(DATA SUPPLIED)

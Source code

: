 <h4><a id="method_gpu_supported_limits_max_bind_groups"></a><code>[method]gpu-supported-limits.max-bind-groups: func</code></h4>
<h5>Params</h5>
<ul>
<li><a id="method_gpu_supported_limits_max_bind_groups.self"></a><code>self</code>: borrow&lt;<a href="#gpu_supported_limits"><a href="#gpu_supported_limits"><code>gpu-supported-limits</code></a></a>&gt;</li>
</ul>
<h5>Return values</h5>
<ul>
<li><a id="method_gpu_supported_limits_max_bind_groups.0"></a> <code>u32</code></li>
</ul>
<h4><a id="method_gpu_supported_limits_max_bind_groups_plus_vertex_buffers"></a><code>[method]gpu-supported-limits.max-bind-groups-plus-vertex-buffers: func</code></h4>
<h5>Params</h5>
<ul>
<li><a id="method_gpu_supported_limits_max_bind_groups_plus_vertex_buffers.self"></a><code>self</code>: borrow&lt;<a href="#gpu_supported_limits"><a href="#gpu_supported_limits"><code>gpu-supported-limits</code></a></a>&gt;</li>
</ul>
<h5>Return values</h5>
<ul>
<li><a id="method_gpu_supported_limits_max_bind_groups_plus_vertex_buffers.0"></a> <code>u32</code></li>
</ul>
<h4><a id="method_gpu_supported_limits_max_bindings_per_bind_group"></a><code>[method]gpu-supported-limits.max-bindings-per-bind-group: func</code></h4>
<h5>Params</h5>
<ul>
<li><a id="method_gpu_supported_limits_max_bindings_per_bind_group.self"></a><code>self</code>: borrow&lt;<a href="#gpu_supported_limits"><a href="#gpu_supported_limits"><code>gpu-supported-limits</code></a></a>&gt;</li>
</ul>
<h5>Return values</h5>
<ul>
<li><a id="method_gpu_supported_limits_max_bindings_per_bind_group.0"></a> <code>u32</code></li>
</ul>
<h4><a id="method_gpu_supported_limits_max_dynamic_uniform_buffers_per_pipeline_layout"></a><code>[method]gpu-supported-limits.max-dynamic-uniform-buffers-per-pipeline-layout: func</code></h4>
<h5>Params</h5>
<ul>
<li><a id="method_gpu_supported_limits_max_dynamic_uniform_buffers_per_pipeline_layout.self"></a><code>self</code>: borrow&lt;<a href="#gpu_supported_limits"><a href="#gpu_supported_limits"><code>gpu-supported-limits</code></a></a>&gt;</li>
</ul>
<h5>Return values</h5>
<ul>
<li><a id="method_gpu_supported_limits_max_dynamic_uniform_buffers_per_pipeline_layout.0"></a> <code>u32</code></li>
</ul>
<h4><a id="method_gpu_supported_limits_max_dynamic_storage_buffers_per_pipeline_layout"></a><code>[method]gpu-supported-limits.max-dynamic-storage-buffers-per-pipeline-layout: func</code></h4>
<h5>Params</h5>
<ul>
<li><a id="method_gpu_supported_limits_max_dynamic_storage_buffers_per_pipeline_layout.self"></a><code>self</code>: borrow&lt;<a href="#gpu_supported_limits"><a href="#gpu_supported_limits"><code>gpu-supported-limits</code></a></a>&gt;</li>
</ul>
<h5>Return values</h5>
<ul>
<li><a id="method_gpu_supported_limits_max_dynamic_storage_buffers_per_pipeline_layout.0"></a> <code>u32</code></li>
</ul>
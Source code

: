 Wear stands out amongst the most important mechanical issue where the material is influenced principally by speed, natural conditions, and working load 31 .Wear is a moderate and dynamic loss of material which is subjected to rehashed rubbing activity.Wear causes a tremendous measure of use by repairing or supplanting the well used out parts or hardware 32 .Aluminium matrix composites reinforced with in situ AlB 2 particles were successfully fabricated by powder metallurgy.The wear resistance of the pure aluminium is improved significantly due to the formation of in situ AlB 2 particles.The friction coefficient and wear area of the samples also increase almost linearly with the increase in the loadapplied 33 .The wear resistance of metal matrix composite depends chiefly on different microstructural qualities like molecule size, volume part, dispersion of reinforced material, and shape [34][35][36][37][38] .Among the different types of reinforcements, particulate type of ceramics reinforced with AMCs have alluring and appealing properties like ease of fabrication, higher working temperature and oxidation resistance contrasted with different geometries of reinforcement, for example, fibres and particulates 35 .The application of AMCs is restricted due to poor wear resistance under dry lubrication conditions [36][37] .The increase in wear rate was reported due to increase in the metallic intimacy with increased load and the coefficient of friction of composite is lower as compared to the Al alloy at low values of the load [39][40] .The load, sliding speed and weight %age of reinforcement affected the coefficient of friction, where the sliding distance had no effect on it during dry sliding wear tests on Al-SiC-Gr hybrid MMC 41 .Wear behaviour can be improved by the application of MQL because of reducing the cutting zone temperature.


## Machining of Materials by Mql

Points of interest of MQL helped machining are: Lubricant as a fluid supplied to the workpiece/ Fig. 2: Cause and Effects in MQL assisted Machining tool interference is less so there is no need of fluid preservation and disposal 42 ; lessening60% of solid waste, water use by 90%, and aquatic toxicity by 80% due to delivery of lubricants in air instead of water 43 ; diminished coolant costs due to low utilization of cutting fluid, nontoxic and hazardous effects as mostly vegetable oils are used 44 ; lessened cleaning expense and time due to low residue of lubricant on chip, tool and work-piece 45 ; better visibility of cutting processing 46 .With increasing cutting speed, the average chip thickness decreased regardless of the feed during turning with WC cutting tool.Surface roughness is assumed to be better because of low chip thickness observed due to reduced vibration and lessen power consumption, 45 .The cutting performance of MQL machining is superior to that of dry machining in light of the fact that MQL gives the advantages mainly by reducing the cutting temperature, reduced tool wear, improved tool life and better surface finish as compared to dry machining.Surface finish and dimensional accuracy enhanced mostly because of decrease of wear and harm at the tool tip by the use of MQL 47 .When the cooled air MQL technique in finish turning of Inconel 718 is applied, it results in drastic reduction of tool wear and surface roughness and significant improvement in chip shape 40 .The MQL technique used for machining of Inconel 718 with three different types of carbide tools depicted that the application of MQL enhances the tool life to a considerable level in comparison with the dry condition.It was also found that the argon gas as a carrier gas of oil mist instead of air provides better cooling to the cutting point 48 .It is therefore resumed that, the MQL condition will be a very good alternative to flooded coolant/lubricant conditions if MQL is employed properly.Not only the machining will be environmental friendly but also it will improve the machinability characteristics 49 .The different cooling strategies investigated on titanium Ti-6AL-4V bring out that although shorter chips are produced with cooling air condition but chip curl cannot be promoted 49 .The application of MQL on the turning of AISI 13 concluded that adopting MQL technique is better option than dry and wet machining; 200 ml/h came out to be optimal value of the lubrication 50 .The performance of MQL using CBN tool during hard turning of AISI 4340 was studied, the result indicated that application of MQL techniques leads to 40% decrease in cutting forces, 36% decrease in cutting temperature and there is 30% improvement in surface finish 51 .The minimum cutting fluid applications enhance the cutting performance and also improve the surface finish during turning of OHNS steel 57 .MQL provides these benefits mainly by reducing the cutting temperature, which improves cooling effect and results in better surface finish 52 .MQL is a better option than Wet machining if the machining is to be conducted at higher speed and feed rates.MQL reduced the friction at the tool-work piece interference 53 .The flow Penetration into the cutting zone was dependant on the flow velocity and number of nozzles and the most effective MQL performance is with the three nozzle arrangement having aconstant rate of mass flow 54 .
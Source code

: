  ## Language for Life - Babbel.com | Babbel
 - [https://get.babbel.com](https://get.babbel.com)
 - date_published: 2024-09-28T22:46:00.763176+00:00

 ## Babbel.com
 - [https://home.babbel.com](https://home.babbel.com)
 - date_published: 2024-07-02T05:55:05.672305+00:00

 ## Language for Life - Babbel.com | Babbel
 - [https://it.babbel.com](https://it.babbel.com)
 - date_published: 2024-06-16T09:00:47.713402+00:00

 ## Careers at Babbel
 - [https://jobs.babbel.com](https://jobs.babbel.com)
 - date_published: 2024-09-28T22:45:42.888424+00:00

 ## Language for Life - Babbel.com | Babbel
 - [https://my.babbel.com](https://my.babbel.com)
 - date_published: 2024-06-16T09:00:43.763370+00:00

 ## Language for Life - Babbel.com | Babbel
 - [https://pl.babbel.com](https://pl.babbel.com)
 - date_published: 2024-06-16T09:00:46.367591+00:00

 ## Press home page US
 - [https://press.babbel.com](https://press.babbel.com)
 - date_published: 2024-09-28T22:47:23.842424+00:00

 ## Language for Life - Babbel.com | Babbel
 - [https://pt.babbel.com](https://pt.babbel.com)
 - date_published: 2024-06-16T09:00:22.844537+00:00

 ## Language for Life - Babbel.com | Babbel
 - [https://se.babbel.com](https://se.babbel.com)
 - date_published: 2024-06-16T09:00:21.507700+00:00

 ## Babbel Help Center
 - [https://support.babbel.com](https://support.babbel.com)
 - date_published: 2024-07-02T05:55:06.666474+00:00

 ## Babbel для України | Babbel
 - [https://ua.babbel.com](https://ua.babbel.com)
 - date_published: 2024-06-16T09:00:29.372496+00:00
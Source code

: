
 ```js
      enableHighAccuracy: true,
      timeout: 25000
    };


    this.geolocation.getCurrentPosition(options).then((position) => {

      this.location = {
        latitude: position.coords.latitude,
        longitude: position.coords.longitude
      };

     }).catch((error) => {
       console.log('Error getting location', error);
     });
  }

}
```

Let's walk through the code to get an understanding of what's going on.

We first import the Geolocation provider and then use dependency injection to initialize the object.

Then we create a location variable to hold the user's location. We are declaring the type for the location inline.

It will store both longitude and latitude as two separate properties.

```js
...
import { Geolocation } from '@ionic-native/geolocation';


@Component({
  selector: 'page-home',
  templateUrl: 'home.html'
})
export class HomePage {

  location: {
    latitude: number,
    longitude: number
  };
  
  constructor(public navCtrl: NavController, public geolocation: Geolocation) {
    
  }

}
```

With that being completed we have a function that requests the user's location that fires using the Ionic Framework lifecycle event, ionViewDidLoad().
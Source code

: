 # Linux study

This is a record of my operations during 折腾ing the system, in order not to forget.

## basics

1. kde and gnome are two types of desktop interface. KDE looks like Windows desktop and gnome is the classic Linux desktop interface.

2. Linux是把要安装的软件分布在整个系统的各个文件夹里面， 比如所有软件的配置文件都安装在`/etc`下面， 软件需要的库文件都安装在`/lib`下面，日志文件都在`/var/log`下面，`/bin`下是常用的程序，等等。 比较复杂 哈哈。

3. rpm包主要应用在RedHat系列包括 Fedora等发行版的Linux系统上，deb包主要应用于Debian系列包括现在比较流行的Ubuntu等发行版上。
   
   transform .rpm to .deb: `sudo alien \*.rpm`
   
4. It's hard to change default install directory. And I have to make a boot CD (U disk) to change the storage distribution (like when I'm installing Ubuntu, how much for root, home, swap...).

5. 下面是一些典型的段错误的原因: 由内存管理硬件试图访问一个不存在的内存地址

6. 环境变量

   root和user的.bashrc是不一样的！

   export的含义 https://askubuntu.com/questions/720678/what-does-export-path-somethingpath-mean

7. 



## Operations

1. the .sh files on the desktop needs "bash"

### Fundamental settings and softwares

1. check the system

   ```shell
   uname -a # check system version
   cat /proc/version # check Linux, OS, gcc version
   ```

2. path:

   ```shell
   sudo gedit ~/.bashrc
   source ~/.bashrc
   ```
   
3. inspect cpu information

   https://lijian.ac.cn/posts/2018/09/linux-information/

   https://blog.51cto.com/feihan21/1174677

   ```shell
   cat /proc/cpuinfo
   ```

(End DATA SUPPLIED)

> **WORK INSTRUCTIONS**
Every line of the listing above that includes "check" should be copied out.

> **ANSWER SPACE**
1. check the system
   uname -a # check system version
   cat /proc/version # check Linux, OS, gcc version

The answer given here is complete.